If the Taoiseach, Bertie Ahern, can give the Dáil a credible and convincing account of how he came to accept payments from businessmen while he was minister for finance, the Progressive Democrats would be prepared to continue in Government under his leadership, the Tánaiste, Michael McDowell, indicated last night.
"What I am saying is that a person in his position has to be accountable in the right way to Dáil Éireann. Decent standards have to be observed and people have to be accountable. I believe and hope that he will account, warts and all, to the Dáil on Tuesday. I have the feeling that we have to act proportionately on this," Mr McDowell told The Irish Times last night.
"I strongly believe that Bertie Ahern is an honest, decent man and I have never seen any evidence of corruption.

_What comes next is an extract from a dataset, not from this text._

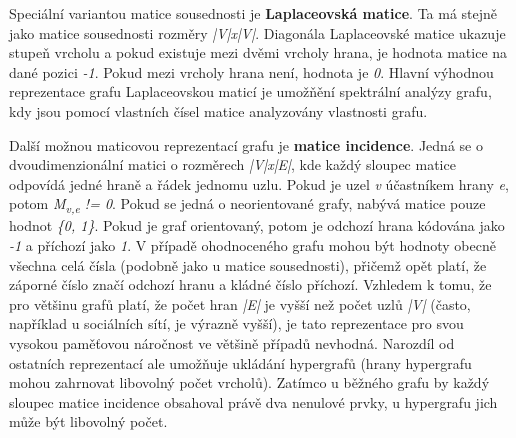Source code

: Speciální variantou matice sousednosti je \textbf{Laplaceovská matice}. Ta má stejně jako matice sousednosti rozměry \textit{|V|x|V|}. Diagonála Laplaceovské matice ukazuje stupeň vrcholu a pokud existuje mezi dvěmi vrcholy hrana, je hodnota matice na dané pozici \textit{-1}. Pokud mezi vrcholy hrana není, hodnota je \textit{0}. Hlavní výhodnou reprezentace grafu Laplaceovskou maticí je umožňění spektrální analýzy grafu\cite{Barnard93}, kdy jsou pomocí vlastních čísel matice analyzovány vlastnosti grafu.

Další možnou maticovou reprezentací grafu je \textbf{matice incidence}. Jedná se o dvoudimenzionální matici o rozměrech \textit{|V|x|E|}, kde každý sloupec matice odpovídá jedné hraně a řádek jednomu uzlu. Pokud je uzel \textit{v} účastníkem hrany \textit{e}, potom \textit{M\textsubscript{v,e} != 0}. Pokud se jedná o neorientované grafy, nabývá matice pouze hodnot \textit{\{0, 1\}}. Pokud je graf orientovaný, potom je odchozí hrana kódována jako \textit{-1} a příchozí jako \textit{1}. V případě ohodnoceného grafu mohou být hodnoty obecně všechna celá čísla (podobně jako u matice sousednosti), přičemž opět platí, že záporné číslo značí odchozí hranu a kládné číslo příchozí. Vzhledem k tomu, že pro většinu grafů platí, že počet hran \textit{|E|} je vyšší než počet uzlů \textit{|V|} (často, například u sociálních sítí, je výrazně vyšší), je tato reprezentace pro svou vysokou paměťovou náročnost ve většině případů nevhodná. Narozdíl od ostatních reprezentací ale umožňuje ukládání hypergrafů (hrany hypergrafu mohou zahrnovat libovolný počet vrcholů). Zatímco u běžného grafu by každý sloupec matice incidence obsahoval právě dva nenulové prvky, u hypergrafu jich může být libovolný počet.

As far as I am concerned all of these things fall short of what we could consider acceptable but what the Irish people have to decide is whether they want the Government to break up and a person who achieved huge things for Ireland to bow out on this," he said.
The Tánaiste said Mr Ahern had been one of Ireland's most successful taoisigh and he wanted to be reasonable and proportionate while adhering to reasonable standards. "There has to be accountability. There is nothing wrong with someone saying I should have acted differently. There is nothing corrupt in that. I have an abhorrence of heads on plates and that also goes for delivering my own head on a plate."

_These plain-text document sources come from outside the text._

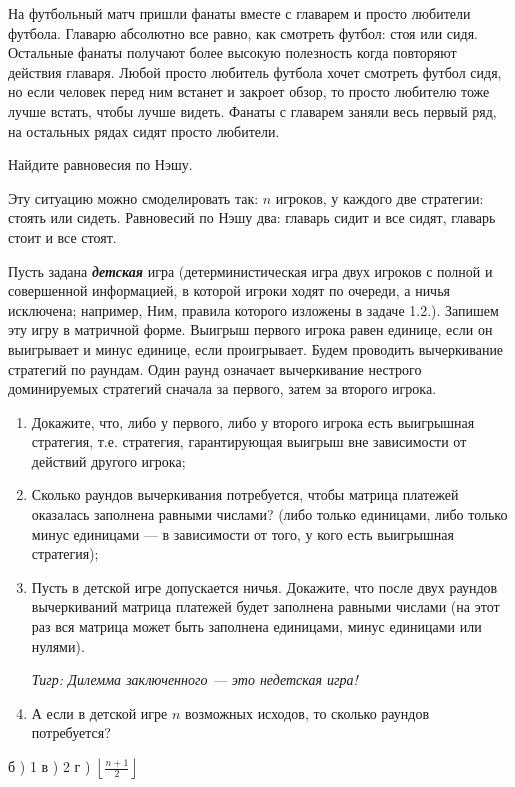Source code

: \begin{problem}
На футбольный матч пришли фанаты вместе с главарем и просто любители футбола. Главарю абсолютно все равно, как смотреть футбол: стоя или сидя. Остальные фанаты получают более высокую полезность когда повторяют действия главаря. Любой просто любитель футбола хочет смотреть футбол сидя, но если человек перед ним встанет и закроет обзор, то просто любителю тоже лучше встать, чтобы лучше видеть. Фанаты с главарем заняли весь первый ряд, на остальных рядах сидят просто любители.\par
Найдите равновесия по Нэшу.

\begin{sol}
Эту ситуацию можно смоделировать так: $n$ игроков, у каждого две стратегии: стоять или сидеть. Равновесий по Нэшу два: главарь сидит и все сидят, главарь стоит и все стоят.
\end{sol}
\end{problem}



\begin{problem}[Детские игры \cite{ewerhart:clg}] %
Пусть задана {\bf {\it детская}} игра (детерминистическая игра двух игроков с полной и совершенной информацией, в которой игроки ходят по очереди, а ничья исключена; например, Ним, правила которого изложены в задаче 1.2.). Запишем эту игру в матричной форме. Выигрыш первого игрока равен единице, если он выигрывает и минус единице, если проигрывает. Будем проводить вычеркивание стратегий по раундам. Один раунд означает вычеркивание нестрого доминируемых стратегий сначала за первого, затем за второго игрока.\par
\begin{enumerate}
\item 	Докажите, что, либо у первого, либо у второго игрока есть выигрышная стратегия, т.е. стратегия, гарантирующая выигрыш вне зависимости от действий другого игрока;\par
\item 	Сколько раундов вычеркивания потребуется, чтобы матрица платежей оказалась заполнена равными числами? (либо только единицами, либо только минус единицами --- в зависимости от того, у кого есть выигрышная стратегия);\par
\item 	Пусть в детской игре допускается ничья. Докажите, что после двух раундов вычеркиваний матрица платежей будет заполнена равными числами (на этот раз вся матрица может быть заполнена единицами, минус единицами или нулями).\par
{\it Тигр: Дилемма заключенного --- это недетская игра!}\par

\item А если в детской игре $n$ возможных исходов, то сколько раундов потребуется?
\end{enumerate}


\begin{sol}
б ) 1 
в ) 2 
г ) $\left\lfloor  \frac{n+1}{2} \right\rfloor$
\end{sol}
\end{problem}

He said everybody in politics had a duty to look at where things will be at in a few months' time and not allow themselves to be stampeded by events which have a habit of taking on a momentum of their own.
"Nobody is suggesting that Bertie Ahern is a corrupt man who has not done a good job. What I said yesterday [ Thursday] was that there had to be accountability. What the public want is accountability. Should we bring about a decapitation? Let's look at Northern Ireland and all the other serious issues. When all those things are put into the balance is this an issue on which the Government should collapse or where there should be a political execution? The huge problem is that we may end up with a disproportionate response," he said.
Meanwhile, Mr Ahern confirmed last night that he attended a number of Manchester United matches in 1993 and 1994 as the guest of developers then lobbying to build a controversial casino and conference centre in the Phoenix Park.
Senior Fianna Fáil Ministers yesterday rallied to the Taoiseach's defence. The Minister for Finance, Brian Cowen, appeared twice on RTÉ to defend Mr Ahern, and suggested that the Manchester money had been collected because of his personal circumstances at the time.
Asked three times during an RTÉ television interview yesterday whether it was right of Mr Ahern to have taken the money, Mr Cowen said: "He was not incorrect in taking it on the basis on which it was given - solidarity from people at a time when it was a difficult personal period for him. That was the situation. People understand it."
Mr Cowen said there were no tax or ethics issues relating to the payments and that the Taoiseach would deal with it in full during a debate in the Dáil next Tuesday.
"The Taoiseach has not in any way abused public office. The Taoiseach has not enriched himself as a result of his engagement in politics." However, Mr Cowen acknowledged that taking money in such circumstances would be inappropriate now.
"The Taoiseach has made it clear, what the circumstances and the context were," he said. "And if he had it all over again, would it happen? I'm sure it wouldn't and certainly in the context of the guidelines that are available at the moment."
Asked about how the Taoiseach could claim that he was in a private role at the dinner, when he spoke about economic issues affecting Ireland, Mr Cowen described this as "semantics and the pedantic view that's taken of all of these things in relation to relatively unimportant issues".